Payne did not have information regarding Brooks’ accident at the time of the interview, but he did share the department’s extensive policy on pursuits, which permits “deputies to engage in extended/high-speed vehicle pursuit when it is necessary to apprehend a violator of the laws of this State.” However, the policy does list limiting factors that affect the decision to begin and continue the pursuit, to include the nature of the offense, traffic density and danger to the public.
“Minus all those factors, the supervisor or deputy that is in pursuit has the right to abandon it,” explained Payne. Elements a deputy can consider when abandoning a chase include if the risk to the deputy and the public is unnecessarily high, the risk is inconsistent with the severity of the violation and the highway and environmental conditions are not conducive to a continued safe pursuit.

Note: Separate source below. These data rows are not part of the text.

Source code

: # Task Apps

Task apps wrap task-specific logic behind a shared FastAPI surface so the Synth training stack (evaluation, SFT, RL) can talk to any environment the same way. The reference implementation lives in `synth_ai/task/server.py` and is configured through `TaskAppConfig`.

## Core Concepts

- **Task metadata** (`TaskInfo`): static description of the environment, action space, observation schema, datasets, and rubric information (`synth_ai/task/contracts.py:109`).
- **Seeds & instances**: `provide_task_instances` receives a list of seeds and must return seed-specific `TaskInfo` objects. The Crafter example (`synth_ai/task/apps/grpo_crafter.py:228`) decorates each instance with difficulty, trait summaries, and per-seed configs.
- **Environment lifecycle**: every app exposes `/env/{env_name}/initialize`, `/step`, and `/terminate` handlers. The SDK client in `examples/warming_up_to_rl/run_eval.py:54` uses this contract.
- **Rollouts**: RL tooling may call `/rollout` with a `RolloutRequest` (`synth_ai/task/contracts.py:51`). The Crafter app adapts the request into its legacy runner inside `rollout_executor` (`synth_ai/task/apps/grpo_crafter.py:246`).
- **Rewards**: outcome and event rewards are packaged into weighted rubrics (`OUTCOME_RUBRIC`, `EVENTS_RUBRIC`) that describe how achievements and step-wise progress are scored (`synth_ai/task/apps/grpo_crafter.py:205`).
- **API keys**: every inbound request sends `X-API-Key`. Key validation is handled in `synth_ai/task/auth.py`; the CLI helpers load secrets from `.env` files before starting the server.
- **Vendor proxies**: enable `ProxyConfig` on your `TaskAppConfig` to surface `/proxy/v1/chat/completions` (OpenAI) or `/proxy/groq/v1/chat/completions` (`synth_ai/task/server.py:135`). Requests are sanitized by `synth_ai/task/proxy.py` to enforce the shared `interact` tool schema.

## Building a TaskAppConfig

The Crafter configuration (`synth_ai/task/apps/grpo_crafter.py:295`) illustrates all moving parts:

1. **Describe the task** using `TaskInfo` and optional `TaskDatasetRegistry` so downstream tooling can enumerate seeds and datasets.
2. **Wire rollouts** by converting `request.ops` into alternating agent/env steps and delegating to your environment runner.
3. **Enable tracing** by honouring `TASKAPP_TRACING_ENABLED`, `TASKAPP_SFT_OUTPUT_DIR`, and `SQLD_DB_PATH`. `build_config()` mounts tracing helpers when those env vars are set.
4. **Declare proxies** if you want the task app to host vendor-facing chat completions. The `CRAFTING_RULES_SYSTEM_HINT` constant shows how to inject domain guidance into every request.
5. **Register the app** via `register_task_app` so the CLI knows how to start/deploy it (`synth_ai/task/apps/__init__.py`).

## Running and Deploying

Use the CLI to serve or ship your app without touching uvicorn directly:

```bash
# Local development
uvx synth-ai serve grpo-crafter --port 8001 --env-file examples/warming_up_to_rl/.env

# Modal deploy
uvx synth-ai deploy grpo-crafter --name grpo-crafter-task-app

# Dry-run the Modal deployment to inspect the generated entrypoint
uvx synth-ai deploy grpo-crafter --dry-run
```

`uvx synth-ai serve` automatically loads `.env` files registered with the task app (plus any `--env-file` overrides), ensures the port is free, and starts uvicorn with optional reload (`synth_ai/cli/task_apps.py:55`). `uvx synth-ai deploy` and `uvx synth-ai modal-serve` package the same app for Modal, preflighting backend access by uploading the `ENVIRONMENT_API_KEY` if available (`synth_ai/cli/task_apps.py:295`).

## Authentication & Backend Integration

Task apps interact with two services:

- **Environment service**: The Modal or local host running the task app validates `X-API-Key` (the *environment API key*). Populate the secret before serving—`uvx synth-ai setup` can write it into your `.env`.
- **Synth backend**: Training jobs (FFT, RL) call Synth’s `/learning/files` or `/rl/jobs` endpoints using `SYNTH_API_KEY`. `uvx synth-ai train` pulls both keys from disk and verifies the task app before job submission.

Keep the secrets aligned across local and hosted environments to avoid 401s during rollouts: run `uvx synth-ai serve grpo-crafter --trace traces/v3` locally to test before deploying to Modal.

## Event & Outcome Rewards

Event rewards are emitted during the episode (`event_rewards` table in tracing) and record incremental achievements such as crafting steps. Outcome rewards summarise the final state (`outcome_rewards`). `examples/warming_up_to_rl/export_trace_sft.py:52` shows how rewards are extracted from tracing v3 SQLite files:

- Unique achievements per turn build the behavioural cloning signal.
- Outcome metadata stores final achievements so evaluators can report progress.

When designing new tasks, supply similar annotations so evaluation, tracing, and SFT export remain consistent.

“The decision regarding whether to initiate a pursuit occurs at the point when a trooper has a reasonable belief that the driver of the subject vehicle is knowingly failing to stop in response to a trooper’s visual and audible signals,” reads an excerpt on MSP’s policy on pursuits, shared by Russo with the Recorder. It was not clear at press time what their factors are for abandoning a pursuit.
While Tabias’ dad has channeled his grief into policy change, his mother, Tammy Byrd, is struggling to come to terms with her son’s death. She attended Saturday’s protest, but sat back quietly in a parking lot, lending moral support from afar while watching over her 5-year-old granddaughter, Harmony — Tabias’ only child.
Harmony said a prayer for her father, while she blessed her food, and then began to chant “no chase — no run, everybody comes home.”
“I can’t eat. I can’t sleep,” Byrd said tearfully, adding that she leans on Isaiah 30:15 for strength, especially when people are unkind about the circumstances of her son’s death. “Everybody has a comment, but nobody [else] has lost their child.”
Crystal Chase of St. Leonard protests against high-speed police chases and runs at the intersection of Route 231 and Route 4 in Prince Frederick on Saturday. In the distance, other protesters flank the opposite corners holding signs demanding police pursuit reform.
Aubrey Robinson of Accokeek protests against high-speed police chases and runs at the intersection of Route 231 and Route 4 in Prince Frederick. Robinson’s son, Tabias, died during a police chase in April. His sister, Aleta Chase of St. Leonard, stands in the distance holding a sign.
From left, Octavia Ford, Malia Speight and Jayden Bowman hold up signs to protest against high-speed police chases and runs in the tri-county area.